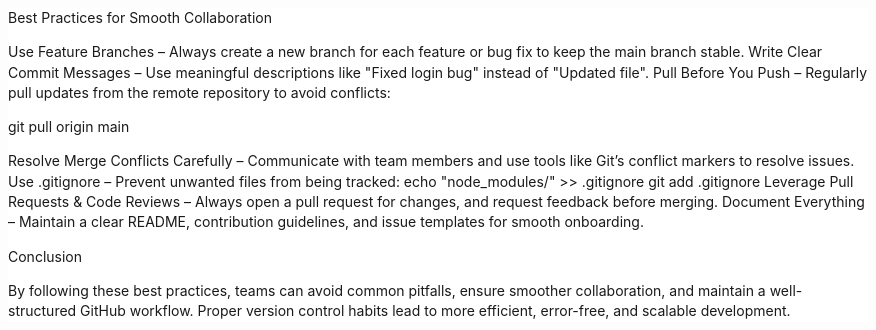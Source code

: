 
Best Practices for Smooth Collaboration

Use Feature Branches – Always create a new branch for each feature or bug fix to keep the main branch stable.
Write Clear Commit Messages – Use meaningful descriptions like "Fixed login bug" instead of "Updated file".
Pull Before You Push – Regularly pull updates from the remote repository to avoid conflicts:

git pull origin main

Resolve Merge Conflicts Carefully – Communicate with team members and use tools like Git’s conflict markers to resolve issues.
Use .gitignore – Prevent unwanted files from being tracked:
echo "node_modules/" >> .gitignore
git add .gitignore
Leverage Pull Requests & Code Reviews – Always open a pull request for changes, and request feedback before merging.
Document Everything – Maintain a clear README, contribution guidelines, and issue templates for smooth onboarding.

Conclusion

By following these best practices, teams can avoid common pitfalls, ensure smoother collaboration, and maintain a well-structured GitHub workflow. Proper version control habits lead to more efficient, error-free, and scalable development.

★ ★ ★

Exercise requirements: If a line of the records includes the string "Always", copy it out.

Result for this task:
Use Feature Branches – Always create a new branch for each feature or bug fix to keep the main branch stable.
Leverage Pull Requests & Code Reviews – Always open a pull request for changes, and request feedback before merging.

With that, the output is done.